Multi Commodity Exchange of India Ltd (MCX), which is promoted by Financial Technologies India Ltd (FTIL), intends to sell its holding in entities like Dubai Gold & Commodities Exchange (DGCX), MCX Stock Exchange (MCX-SX) and MCX-SX Clearing Corporation.
“MCX intends to divest its shareholding in a few ventures... the organisation needs investment/merchant bankers to strategically advise on the sale of these shares,” said an advertisement issued by the commodity futures bourse.
According to people familiar with the development, the Jignesh Shah-promoted bourse is looking to divest its residual 3.5% stake in DGCX, along with its 5% stake in MCX-SX and 26% stake in MCX-SX Clearing Corporation. The exchange is looking for investment bankers with a minimum net worth of Rs 50 crore along with a successful track record in “exchange transactions by way of private deals.”
Interestingly, the announcement comes in the midst of talks of a settlement between FTIL and investors of the National Spot Exchange (NSEL). It could, however, not be independently verified if the sale proceeds from MCX – where FTIL is the anchor investor with a 26% stakeholding, could be used to repay the outstanding liability in the Rs 5,600 crore settlement crisis at NSEL, in which FTIL holds 99.99% stake.
Market players also say that the bourse is not expected to pocket a large amount with the proposed sale as all the entities are unlisted with MCX-SX failing to register significant volumes ever since its launch last year.
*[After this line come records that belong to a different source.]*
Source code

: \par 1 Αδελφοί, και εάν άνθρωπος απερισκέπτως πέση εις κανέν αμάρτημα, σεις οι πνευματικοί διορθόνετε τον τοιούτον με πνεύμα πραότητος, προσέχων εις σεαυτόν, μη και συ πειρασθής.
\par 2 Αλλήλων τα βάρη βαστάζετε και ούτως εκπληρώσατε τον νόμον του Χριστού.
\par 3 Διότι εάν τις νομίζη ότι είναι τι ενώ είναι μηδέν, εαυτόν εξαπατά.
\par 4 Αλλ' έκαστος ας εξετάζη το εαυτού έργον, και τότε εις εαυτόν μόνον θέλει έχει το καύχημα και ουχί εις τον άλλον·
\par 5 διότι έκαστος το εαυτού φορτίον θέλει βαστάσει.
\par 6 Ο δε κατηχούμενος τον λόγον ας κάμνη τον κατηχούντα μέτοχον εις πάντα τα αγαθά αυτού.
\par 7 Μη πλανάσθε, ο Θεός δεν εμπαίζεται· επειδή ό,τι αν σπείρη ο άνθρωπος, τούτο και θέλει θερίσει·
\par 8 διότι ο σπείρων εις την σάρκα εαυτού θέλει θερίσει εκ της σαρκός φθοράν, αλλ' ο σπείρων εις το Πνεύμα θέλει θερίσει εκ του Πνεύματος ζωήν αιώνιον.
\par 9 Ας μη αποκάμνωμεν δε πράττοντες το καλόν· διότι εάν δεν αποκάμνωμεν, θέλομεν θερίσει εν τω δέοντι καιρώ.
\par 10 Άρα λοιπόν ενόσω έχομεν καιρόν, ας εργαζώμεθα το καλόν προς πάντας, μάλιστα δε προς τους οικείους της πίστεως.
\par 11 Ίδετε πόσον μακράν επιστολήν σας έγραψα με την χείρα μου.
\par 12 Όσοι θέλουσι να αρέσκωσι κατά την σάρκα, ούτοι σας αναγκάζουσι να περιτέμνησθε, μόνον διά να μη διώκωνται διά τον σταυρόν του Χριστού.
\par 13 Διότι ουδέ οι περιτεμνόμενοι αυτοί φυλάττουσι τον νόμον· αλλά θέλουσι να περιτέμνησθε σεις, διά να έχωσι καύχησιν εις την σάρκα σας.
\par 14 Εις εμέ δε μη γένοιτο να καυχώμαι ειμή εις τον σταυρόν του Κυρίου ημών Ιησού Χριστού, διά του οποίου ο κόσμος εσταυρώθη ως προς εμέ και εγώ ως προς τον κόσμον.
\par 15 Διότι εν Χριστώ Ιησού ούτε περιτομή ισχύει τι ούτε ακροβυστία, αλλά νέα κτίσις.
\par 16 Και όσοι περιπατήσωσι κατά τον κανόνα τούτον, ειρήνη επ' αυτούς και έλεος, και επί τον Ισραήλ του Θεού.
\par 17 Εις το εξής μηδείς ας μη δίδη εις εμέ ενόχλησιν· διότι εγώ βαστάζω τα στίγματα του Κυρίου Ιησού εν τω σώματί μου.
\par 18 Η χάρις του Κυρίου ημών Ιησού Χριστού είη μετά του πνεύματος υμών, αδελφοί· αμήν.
According to Bloomberg, MCX has a total cash reserve of R388 crore as on September 30, 2013.
In the case of DGCX, both, FTIL and MCX, have been gradually reducing their stake due to regulatory reasons. FTIL, which once held 50% stake in the bourse, now holds 27.5% in the exchange with the majority owned by Dubai Multi Commodities Centre (DMCC), a strategic initiative of the Government of Dubai.
Shares of MCX lost marginal ground on Thursday to close at Rs 540.55.